**PROBLEM TO SOLVE**
State how many lines in this listing include the word "github", and nothing else.
+++ INFORMATION SUPPLIED
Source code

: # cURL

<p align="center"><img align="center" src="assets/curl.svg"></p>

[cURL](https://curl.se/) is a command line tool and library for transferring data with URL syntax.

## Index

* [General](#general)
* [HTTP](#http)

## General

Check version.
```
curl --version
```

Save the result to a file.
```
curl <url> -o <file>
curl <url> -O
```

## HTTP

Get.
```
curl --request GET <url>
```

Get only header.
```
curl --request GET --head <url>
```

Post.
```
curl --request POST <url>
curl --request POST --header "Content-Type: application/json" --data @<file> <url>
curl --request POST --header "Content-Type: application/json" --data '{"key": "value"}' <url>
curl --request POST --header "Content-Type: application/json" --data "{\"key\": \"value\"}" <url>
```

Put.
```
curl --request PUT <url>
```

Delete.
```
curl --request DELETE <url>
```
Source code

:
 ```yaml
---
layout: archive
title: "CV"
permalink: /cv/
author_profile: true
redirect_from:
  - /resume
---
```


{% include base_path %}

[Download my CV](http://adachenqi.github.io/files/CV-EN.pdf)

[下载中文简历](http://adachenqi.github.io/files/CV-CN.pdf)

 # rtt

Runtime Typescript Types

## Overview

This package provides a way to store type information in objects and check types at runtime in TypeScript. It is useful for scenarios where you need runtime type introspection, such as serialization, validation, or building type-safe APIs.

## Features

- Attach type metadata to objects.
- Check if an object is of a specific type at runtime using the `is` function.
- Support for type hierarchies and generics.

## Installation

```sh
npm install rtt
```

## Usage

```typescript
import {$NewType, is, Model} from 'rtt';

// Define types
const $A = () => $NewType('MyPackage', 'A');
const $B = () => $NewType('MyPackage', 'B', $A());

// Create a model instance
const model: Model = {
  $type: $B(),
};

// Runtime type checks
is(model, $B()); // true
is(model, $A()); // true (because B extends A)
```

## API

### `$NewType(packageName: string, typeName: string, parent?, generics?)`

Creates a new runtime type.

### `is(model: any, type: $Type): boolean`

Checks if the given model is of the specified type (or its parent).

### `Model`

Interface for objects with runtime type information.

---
++++++
**EXPECTED ANSWER**
2